Anne Frank has always been someone who has fascinated me since I was a child; after reading her diary when I was 9 or 10, the book and her picture scared me, and I often kept it hidden at night. I remembered a certain picture from the photo section of her diary especially standing out to me when I was younger. It was a photo of everyone in the house posing for the camera. As I saw that picture last Saturday at the museum, for the first time in many years, I immediately recognized it. Remembering the creepy feeling it used to give me, I was shocked at the label below it's frame: "Taken in this room."

It was creepy standing in her dark bedroom, with the blinds still shut, wondering where in this room she would sit in the dark.


It was creepy as I approached the bookcase, knowing that many people, including the Nazis that had captured her and all those inside had gone through this bookcase...They probably ran a lot faster than I did though...Or did they? Did they sneak up quietly or did they break in loudly?...The mind can't help wandering once you're inside.


It was creepy sitting in Anne's parent's bedroom wondering where they all were when the Nazi's captured them that morning.

It was creepy looking out the window, the window Anne mentions in her diary for peaking out sometimes, and wondering if I am seeing the same things she saw.


One of the creepiest things about the museum took place before I even went inside. It was a foreshadowing of what was to come. Just before leaving the brightly lit up ticket office and entering the dark house, a quote from Anne's diary is posted on the wall.


Amsterdam was a wonderful trip. There are some things I think I'll keep to myself. For example, I'm not going to tell y'all about the sex show that we went to.

Oh yeah, but look what did make a pop up:

Look closely, it's Hotel Atlanta!

Wednesday, March 3, 2010

Via Trieste


This charming street, a block or so from NYU in Florence's campus, has a little-known, possibly well hidden history behind it. Not one to often blurt out facts, theories or did-ya-know's, this one caught me off guard a bit, and I definitely think it's worth a share.

I usually walk home after class. At night, it's especially nice. With a little music on the ears, a nice breeze a'flowin', and a beautiful sunset, the walk home is quite delightful. Via Trieste is an especially nice walk down; it houses beautiful yet modern looking apartment buildings, bringing a modern and very refreshing suburban type feel to one street in this mostly ancient looking town.

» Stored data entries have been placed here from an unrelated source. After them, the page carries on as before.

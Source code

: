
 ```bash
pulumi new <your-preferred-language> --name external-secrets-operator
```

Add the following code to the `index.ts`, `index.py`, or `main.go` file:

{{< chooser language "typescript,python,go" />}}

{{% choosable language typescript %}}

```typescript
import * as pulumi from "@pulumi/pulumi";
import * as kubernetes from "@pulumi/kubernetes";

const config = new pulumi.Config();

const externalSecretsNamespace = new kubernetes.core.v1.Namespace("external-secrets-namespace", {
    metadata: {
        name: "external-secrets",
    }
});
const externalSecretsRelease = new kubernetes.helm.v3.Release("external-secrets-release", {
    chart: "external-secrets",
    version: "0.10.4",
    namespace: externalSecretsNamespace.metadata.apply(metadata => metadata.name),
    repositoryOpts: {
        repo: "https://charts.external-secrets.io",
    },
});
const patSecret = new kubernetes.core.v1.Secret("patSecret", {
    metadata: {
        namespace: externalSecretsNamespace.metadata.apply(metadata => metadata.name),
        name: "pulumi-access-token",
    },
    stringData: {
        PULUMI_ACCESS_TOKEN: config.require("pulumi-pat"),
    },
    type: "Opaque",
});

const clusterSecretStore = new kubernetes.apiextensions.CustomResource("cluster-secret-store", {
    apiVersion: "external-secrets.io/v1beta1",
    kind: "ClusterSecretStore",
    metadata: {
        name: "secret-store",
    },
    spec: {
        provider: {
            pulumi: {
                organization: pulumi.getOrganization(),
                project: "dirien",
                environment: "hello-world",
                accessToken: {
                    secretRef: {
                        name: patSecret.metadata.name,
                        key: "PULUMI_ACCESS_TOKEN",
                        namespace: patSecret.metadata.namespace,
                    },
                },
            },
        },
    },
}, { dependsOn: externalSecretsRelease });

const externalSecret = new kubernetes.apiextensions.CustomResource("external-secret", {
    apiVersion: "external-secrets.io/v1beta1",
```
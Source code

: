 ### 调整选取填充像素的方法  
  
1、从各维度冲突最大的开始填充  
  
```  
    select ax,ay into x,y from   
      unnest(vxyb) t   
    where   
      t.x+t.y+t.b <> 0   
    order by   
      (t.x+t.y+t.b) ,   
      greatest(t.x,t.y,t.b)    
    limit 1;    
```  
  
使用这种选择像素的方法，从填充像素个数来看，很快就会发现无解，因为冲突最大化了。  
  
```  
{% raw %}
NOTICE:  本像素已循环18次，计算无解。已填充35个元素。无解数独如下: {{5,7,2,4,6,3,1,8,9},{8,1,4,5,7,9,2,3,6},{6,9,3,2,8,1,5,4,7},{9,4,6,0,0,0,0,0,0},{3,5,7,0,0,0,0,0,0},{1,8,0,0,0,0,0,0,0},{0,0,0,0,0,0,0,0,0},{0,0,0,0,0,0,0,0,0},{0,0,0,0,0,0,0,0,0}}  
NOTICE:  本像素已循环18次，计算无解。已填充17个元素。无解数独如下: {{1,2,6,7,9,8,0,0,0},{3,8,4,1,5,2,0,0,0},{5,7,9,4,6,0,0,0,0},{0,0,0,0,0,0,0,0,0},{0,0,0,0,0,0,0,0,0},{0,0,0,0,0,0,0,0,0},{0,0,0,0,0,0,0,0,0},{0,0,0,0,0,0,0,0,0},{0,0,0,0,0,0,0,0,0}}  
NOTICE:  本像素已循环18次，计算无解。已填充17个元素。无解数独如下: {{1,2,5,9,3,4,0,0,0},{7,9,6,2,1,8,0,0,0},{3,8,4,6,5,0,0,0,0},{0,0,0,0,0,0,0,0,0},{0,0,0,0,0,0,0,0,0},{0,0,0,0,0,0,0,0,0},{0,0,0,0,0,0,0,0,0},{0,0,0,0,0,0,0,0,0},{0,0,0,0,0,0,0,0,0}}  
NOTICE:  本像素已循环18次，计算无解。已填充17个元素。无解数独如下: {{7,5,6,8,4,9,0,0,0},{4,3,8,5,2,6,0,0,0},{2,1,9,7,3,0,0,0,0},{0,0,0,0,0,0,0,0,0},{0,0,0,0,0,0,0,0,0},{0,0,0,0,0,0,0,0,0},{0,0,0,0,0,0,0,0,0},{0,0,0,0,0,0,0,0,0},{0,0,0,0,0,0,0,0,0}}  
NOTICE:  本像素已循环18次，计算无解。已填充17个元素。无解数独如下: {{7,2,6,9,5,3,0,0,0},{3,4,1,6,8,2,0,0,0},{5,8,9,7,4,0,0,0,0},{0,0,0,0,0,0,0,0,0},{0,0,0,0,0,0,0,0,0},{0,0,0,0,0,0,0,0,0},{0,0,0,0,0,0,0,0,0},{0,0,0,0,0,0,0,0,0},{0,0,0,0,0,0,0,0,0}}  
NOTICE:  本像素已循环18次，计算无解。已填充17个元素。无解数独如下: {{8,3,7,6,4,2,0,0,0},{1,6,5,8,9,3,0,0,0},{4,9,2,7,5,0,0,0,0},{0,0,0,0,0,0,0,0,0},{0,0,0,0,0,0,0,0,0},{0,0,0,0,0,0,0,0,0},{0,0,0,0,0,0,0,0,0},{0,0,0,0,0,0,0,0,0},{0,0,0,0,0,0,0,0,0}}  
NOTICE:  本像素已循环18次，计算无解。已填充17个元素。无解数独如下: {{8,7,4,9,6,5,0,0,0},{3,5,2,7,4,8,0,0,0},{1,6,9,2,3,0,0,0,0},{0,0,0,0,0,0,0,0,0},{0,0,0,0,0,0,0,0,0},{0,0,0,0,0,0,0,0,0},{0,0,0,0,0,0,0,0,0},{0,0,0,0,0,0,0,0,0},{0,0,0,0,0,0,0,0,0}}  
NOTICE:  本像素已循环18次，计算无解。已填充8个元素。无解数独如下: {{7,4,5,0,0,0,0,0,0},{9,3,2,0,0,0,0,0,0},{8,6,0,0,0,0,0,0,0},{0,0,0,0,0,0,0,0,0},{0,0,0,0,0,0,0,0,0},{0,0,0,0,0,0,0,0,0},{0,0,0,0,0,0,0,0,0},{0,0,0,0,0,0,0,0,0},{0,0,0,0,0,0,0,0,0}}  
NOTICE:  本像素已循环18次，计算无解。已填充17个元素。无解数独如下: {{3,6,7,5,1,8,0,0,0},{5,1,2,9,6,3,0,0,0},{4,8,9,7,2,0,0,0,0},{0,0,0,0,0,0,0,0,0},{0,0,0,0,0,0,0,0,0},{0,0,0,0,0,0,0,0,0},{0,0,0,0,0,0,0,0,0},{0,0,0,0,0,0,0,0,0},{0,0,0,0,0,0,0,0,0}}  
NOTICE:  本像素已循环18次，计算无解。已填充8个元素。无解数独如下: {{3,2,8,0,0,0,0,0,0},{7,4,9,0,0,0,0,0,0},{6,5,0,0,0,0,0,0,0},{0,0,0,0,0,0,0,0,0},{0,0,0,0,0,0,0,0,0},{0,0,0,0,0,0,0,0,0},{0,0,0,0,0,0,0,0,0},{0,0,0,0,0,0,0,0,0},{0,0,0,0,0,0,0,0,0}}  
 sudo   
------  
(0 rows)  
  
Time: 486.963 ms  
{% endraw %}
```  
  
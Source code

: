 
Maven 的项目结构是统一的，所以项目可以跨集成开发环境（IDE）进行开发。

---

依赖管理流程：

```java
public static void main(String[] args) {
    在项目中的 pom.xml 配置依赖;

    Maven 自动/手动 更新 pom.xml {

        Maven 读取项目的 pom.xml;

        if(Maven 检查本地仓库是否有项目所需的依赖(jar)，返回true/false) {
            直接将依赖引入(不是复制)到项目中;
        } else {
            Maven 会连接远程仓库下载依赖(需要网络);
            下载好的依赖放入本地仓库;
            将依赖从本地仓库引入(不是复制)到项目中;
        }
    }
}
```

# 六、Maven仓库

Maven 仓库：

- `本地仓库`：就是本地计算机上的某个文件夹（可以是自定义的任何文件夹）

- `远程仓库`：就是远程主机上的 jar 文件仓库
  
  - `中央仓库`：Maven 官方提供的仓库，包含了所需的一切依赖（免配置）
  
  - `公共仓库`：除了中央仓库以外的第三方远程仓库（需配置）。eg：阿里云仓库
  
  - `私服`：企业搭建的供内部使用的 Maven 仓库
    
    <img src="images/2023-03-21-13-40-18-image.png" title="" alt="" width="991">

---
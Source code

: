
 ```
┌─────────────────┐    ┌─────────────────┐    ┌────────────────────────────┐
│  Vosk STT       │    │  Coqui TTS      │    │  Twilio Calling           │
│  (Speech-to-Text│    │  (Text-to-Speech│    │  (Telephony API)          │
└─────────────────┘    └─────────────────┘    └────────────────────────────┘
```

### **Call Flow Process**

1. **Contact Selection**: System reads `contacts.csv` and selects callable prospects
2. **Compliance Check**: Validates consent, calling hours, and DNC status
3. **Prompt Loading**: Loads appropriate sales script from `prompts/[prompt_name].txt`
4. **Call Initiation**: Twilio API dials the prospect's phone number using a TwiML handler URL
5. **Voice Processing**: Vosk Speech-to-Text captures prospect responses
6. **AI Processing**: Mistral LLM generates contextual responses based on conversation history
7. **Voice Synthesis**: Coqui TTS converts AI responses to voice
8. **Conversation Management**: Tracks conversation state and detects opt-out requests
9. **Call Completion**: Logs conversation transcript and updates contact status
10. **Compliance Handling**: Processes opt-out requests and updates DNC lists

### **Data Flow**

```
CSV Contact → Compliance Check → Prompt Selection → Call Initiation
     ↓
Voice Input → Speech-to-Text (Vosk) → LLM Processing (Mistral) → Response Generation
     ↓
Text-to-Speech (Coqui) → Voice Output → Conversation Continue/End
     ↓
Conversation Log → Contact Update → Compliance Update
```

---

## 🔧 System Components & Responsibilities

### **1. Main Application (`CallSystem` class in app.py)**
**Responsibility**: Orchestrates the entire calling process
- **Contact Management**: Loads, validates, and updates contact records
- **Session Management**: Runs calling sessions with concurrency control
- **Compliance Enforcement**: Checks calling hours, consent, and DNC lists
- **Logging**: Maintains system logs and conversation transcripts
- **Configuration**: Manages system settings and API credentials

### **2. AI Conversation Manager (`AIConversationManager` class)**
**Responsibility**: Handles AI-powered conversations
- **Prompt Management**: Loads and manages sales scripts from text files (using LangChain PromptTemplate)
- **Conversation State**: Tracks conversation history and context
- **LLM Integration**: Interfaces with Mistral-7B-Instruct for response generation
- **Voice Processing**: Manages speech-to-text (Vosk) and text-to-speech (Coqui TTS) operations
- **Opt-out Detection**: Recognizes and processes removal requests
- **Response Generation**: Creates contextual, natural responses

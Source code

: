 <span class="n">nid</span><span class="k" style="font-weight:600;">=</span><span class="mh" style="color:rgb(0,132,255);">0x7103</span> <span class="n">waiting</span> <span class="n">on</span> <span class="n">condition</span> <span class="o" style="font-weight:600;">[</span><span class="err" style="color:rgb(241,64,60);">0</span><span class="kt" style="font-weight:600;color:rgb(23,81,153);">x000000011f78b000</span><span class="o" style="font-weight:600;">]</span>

Anyway, I found out why Via Trieste is so modern, and it isn't charming at all. Via Trieste was re-built after World War Two. After it's main building was torn down (and replaced with these new apartments), the street was renamed (Via Trieste, meaning "Sad Street"). The main building that was torn down was a Nazi headquarter building; it was the Nazi's main center for interrogation in Florence during the war.

Knowing what I've learned about the horrors of Nazi interrogation, this charming walk becomes a bit creepy. And now, as the beautiful sunset turns quickly into black night, I walk just a little faster down Via Trieste.